(EXERCISE DIRECTIONS):
Find the word "Restorer" in the material below and gather every line that contains it.

(PROVIDED INFORMATION):
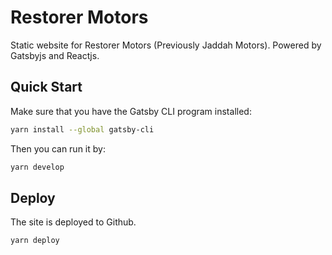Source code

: # Restorer Motors
Static website for Restorer Motors (Previously Jaddah Motors). Powered by Gatsbyjs and Reactjs.



## Quick Start

Make sure that you have the Gatsby CLI program installed:
```sh
yarn install --global gatsby-cli
```

Then you can run it by:
```sh
yarn develop
```

## Deploy

The site is deployed to Github. 

```sh
yarn deploy
```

(EXERCISE RESULT):
: # Restorer Motors
Static website for Restorer Motors (Previously Jaddah Motors). Powered by Gatsbyjs and Reactjs.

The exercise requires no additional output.